- Your instructions -
Type the records out again in full, exactly.
[Start of section]
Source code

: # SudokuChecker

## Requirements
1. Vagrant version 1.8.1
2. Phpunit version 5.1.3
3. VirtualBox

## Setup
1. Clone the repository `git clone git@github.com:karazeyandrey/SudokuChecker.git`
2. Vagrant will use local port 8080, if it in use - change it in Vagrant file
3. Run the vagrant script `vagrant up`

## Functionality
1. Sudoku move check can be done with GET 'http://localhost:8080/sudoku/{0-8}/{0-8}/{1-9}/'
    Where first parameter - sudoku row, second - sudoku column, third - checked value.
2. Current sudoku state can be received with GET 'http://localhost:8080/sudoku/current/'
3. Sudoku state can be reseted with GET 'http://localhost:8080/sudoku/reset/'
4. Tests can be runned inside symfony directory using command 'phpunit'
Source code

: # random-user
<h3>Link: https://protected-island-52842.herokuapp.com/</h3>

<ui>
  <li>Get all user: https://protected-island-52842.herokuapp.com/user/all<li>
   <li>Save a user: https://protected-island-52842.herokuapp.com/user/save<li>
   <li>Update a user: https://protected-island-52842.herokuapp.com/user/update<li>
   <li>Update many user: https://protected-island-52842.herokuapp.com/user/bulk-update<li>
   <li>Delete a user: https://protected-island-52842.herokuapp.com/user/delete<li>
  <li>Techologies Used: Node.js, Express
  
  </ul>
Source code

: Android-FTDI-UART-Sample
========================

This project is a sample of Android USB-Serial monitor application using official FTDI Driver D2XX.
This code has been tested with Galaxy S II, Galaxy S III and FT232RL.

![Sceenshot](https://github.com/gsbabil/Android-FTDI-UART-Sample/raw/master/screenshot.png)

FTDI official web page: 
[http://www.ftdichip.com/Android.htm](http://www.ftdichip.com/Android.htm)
[End of section]
- Result of this task -
Source code

: # SudokuChecker

## Requirements
1. Vagrant version 1.8.1
2. Phpunit version 5.1.3
3. VirtualBox

## Setup
1. Clone the repository `git clone git@github.com:karazeyandrey/SudokuChecker.git`
2. Vagrant will use local port 8080, if it in use - change it in Vagrant file
3. Run the vagrant script `vagrant up`

## Functionality
1. Sudoku move check can be done with GET 'http://localhost:8080/sudoku/{0-8}/{0-8}/{1-9}/'
    Where first parameter - sudoku row, second - sudoku column, third - checked value.
2. Current sudoku state can be received with GET 'http://localhost:8080/sudoku/current/'
3. Sudoku state can be reseted with GET 'http://localhost:8080/sudoku/reset/'
4. Tests can be runned inside symfony directory using command 'phpunit'
Source code

: # random-user
<h3>Link: https://protected-island-52842.herokuapp.com/</h3>

<ui>
  <li>Get all user: https://protected-island-52842.herokuapp.com/user/all<li>
   <li>Save a user: https://protected-island-52842.herokuapp.com/user/save<li>
   <li>Update a user: https://protected-island-52842.herokuapp.com/user/update<li>
   <li>Update many user: https://protected-island-52842.herokuapp.com/user/bulk-update<li>
   <li>Delete a user: https://protected-island-52842.herokuapp.com/user/delete<li>
  <li>Techologies Used: Node.js, Express
  
  </ul>
Source code

: Android-FTDI-UART-Sample
========================

This project is a sample of Android USB-Serial monitor application using official FTDI Driver D2XX.
This code has been tested with Galaxy S II, Galaxy S III and FT232RL.

![Sceenshot](https://github.com/gsbabil/Android-FTDI-UART-Sample/raw/master/screenshot.png)

FTDI official web page: 
[http://www.ftdichip.com/Android.htm](http://www.ftdichip.com/Android.htm)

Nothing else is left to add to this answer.